▼▼▼

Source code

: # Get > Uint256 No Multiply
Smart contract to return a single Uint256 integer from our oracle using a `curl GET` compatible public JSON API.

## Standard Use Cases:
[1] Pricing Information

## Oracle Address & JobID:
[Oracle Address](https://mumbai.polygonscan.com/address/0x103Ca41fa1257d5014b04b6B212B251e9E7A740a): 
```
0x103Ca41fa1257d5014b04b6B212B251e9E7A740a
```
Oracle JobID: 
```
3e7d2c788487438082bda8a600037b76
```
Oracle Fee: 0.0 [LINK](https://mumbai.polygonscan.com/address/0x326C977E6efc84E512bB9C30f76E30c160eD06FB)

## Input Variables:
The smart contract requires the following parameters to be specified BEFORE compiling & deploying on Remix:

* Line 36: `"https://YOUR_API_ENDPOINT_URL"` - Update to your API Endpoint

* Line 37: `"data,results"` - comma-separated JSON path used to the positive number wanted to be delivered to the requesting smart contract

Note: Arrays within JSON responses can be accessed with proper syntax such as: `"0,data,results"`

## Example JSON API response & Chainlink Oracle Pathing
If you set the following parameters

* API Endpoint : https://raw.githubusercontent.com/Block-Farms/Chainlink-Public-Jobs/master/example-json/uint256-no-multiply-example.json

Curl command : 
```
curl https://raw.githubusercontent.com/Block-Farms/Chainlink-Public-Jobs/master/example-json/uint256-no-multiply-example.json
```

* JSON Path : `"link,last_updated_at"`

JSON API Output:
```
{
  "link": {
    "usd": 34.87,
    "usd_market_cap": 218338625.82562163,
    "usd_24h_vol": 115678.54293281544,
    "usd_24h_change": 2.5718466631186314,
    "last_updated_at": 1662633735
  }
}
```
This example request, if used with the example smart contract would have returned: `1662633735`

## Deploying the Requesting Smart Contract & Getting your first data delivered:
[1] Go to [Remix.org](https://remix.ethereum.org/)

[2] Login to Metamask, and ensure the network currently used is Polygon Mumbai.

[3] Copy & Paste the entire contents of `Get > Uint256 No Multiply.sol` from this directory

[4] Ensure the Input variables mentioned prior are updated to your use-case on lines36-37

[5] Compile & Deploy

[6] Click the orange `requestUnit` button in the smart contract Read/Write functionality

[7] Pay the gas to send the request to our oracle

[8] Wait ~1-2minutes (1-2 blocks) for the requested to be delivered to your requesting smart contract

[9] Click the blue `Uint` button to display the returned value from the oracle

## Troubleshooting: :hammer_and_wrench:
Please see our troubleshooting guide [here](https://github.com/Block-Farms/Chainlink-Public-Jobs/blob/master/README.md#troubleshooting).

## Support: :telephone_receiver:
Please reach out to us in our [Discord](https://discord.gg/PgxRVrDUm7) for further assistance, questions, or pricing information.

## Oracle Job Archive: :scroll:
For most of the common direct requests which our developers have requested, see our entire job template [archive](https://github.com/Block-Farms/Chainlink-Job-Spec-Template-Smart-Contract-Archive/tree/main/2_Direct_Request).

▲▲▲

What you will do:
Your answer should be an exact transcription of the data above.

Problem solution:
Source code

: # Get > Uint256 No Multiply
Smart contract to return a single Uint256 integer from our oracle using a `curl GET` compatible public JSON API.

## Standard Use Cases:
[1] Pricing Information

## Oracle Address & JobID:
[Oracle Address](https://mumbai.polygonscan.com/address/0x103Ca41fa1257d5014b04b6B212B251e9E7A740a): 
```
0x103Ca41fa1257d5014b04b6B212B251e9E7A740a
```
Oracle JobID: 
```
3e7d2c788487438082bda8a600037b76
```
Oracle Fee: 0.0 [LINK](https://mumbai.polygonscan.com/address/0x326C977E6efc84E512bB9C30f76E30c160eD06FB)

## Input Variables:
The smart contract requires the following parameters to be specified BEFORE compiling & deploying on Remix:

* Line 36: `"https://YOUR_API_ENDPOINT_URL"` - Update to your API Endpoint

* Line 37: `"data,results"` - comma-separated JSON path used to the positive number wanted to be delivered to the requesting smart contract

Note: Arrays within JSON responses can be accessed with proper syntax such as: `"0,data,results"`

## Example JSON API response & Chainlink Oracle Pathing
If you set the following parameters

* API Endpoint : https://raw.githubusercontent.com/Block-Farms/Chainlink-Public-Jobs/master/example-json/uint256-no-multiply-example.json

Curl command : 
```
curl https://raw.githubusercontent.com/Block-Farms/Chainlink-Public-Jobs/master/example-json/uint256-no-multiply-example.json
```

* JSON Path : `"link,last_updated_at"`

JSON API Output:
```
{
  "link": {
    "usd": 34.87,
    "usd_market_cap": 218338625.82562163,
    "usd_24h_vol": 115678.54293281544,
    "usd_24h_change": 2.5718466631186314,
    "last_updated_at": 1662633735
  }
}
```
This example request, if used with the example smart contract would have returned: `1662633735`

## Deploying the Requesting Smart Contract & Getting your first data delivered:
[1] Go to [Remix.org](https://remix.ethereum.org/)

[2] Login to Metamask, and ensure the network currently used is Polygon Mumbai.

[3] Copy & Paste the entire contents of `Get > Uint256 No Multiply.sol` from this directory

[4] Ensure the Input variables mentioned prior are updated to your use-case on lines36-37

[5] Compile & Deploy

[6] Click the orange `requestUnit` button in the smart contract Read/Write functionality

[7] Pay the gas to send the request to our oracle

[8] Wait ~1-2minutes (1-2 blocks) for the requested to be delivered to your requesting smart contract

[9] Click the blue `Uint` button to display the returned value from the oracle

## Troubleshooting: :hammer_and_wrench:
Please see our troubleshooting guide [here](https://github.com/Block-Farms/Chainlink-Public-Jobs/blob/master/README.md#troubleshooting).

## Support: :telephone_receiver:
Please reach out to us in our [Discord](https://discord.gg/PgxRVrDUm7) for further assistance, questions, or pricing information.

## Oracle Job Archive: :scroll:
For most of the common direct requests which our developers have requested, see our entire job template [archive](https://github.com/Block-Farms/Chainlink-Job-Spec-Template-Smart-Contract-Archive/tree/main/2_Direct_Request).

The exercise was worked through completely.